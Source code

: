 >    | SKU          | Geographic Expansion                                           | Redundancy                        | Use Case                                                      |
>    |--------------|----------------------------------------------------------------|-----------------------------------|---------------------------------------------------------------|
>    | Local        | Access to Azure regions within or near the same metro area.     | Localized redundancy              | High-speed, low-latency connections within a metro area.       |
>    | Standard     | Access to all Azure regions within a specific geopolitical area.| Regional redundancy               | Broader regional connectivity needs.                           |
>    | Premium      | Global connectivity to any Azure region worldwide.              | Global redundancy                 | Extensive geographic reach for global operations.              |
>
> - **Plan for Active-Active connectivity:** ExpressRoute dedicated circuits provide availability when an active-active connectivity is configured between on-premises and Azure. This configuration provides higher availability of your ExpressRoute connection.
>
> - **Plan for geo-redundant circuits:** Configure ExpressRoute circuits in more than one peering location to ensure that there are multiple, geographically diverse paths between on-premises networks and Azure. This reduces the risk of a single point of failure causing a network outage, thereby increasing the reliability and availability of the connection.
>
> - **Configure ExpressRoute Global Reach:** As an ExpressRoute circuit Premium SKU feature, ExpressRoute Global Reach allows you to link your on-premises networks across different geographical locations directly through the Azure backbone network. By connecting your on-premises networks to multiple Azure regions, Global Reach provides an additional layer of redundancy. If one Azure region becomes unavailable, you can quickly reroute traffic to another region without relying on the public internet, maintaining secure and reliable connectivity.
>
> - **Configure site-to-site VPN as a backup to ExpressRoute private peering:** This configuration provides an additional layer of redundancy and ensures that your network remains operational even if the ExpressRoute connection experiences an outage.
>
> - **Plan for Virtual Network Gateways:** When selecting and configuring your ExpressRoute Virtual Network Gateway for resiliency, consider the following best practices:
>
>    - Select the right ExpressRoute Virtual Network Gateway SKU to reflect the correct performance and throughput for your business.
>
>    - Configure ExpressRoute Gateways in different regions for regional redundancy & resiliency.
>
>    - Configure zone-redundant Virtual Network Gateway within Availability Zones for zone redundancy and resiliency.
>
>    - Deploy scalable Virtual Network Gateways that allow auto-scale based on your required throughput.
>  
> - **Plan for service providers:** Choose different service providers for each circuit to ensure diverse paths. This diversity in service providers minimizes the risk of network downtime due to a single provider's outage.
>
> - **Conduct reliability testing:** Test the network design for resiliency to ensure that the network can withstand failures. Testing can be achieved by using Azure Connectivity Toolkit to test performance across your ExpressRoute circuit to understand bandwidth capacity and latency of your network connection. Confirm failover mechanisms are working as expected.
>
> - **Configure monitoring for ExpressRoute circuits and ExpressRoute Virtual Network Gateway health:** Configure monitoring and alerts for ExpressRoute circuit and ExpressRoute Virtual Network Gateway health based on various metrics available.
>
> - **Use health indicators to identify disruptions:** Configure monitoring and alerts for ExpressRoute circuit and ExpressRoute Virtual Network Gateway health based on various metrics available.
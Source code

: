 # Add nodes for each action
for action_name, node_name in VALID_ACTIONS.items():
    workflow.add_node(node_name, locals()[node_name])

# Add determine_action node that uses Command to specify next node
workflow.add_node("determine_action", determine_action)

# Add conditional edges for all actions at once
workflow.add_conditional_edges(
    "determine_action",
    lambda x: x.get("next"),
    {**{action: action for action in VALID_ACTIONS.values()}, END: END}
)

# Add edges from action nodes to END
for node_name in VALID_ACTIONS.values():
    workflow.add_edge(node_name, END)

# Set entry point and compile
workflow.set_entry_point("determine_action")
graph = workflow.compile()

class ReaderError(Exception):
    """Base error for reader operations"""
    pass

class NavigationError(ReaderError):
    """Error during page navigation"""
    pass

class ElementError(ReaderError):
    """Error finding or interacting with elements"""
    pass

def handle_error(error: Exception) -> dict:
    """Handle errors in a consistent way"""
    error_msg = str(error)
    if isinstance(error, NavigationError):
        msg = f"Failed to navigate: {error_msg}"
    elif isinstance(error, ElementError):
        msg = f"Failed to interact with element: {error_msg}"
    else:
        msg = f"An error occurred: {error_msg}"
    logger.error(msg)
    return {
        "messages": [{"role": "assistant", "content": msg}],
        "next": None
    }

§ **Action item**: Find how many lines contain "operations" in the data. Write that number and nothing else.

§ **Task response**: 2